* [Problem to solve]:
Filter the entries beneath this task, copying only the lines that hold the word "psis".

---------- Data listing ----------

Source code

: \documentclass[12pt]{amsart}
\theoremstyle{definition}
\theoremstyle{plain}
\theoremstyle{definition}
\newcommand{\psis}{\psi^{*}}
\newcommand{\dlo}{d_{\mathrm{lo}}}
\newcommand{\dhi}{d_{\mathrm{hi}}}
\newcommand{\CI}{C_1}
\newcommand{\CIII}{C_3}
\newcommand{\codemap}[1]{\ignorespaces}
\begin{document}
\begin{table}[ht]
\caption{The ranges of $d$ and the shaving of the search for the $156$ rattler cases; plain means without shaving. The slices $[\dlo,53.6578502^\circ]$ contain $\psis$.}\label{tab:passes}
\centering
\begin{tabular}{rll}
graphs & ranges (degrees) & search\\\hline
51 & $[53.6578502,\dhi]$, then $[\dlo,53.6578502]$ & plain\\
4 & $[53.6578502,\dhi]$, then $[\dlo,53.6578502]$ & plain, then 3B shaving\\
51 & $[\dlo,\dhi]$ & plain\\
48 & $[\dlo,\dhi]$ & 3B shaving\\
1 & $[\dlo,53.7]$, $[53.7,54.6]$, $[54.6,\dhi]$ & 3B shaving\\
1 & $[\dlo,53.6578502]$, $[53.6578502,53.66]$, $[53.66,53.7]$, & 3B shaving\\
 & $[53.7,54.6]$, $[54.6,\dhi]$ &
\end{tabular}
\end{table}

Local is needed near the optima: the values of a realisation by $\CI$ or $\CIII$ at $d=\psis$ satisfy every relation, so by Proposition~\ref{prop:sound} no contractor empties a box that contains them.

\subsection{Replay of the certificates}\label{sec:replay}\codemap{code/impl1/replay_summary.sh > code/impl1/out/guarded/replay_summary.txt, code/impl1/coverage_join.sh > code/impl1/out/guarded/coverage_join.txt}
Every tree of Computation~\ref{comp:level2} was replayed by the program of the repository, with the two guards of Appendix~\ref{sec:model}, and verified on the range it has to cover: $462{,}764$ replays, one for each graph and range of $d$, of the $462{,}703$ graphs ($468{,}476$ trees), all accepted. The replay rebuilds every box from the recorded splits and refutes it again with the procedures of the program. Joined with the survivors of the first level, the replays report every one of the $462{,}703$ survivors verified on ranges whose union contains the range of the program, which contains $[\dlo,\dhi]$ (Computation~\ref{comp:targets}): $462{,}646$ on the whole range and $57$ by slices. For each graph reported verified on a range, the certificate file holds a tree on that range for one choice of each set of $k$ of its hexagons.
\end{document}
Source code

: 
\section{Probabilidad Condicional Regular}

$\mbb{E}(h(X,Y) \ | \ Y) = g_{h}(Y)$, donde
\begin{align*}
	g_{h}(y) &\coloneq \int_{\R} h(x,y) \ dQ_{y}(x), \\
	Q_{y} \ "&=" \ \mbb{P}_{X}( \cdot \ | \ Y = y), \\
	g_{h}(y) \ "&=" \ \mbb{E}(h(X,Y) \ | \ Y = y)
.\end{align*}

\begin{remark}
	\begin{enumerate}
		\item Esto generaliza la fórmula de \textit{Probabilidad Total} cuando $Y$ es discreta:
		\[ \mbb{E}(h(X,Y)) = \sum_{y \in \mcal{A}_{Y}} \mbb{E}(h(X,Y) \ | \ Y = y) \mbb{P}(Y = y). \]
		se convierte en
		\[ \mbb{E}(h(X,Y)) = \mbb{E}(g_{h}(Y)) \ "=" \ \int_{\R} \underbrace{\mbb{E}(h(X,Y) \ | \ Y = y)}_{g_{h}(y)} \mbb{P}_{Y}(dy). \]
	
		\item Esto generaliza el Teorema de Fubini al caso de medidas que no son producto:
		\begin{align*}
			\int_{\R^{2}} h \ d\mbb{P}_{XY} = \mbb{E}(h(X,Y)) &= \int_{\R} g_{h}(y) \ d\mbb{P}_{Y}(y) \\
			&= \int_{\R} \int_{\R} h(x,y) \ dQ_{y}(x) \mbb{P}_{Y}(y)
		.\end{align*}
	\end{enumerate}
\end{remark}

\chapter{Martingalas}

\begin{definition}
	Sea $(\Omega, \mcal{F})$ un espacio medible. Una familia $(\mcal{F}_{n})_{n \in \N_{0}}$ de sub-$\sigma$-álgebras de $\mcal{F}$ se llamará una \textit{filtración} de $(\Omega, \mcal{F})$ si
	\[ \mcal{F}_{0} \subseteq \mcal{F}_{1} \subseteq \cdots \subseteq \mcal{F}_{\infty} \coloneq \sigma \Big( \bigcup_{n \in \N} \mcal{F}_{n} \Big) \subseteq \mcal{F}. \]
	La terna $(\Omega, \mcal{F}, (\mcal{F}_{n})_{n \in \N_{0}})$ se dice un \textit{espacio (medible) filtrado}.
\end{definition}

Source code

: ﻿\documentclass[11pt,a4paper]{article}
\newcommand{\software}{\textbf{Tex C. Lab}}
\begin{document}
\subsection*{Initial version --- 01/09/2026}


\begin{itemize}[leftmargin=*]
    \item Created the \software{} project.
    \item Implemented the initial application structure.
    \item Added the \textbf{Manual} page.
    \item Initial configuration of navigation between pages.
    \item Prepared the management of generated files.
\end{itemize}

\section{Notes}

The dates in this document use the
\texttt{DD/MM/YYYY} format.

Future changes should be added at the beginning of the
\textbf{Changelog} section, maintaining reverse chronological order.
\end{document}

----------

* [Answer space]:
\newcommand{\psis}{\psi^{*}}
\caption{The ranges of $d$ and the shaving of the search for the $156$ rattler cases; plain means without shaving. The slices $[\dlo,53.6578502^\circ]$ contain $\psis$.}\label{tab:passes}
Local is needed near the optima: the values of a realisation by $\CI$ or $\CIII$ at $d=\psis$ satisfy every relation, so by Proposition~\ref{prop:sound} no contractor empties a box that contains them.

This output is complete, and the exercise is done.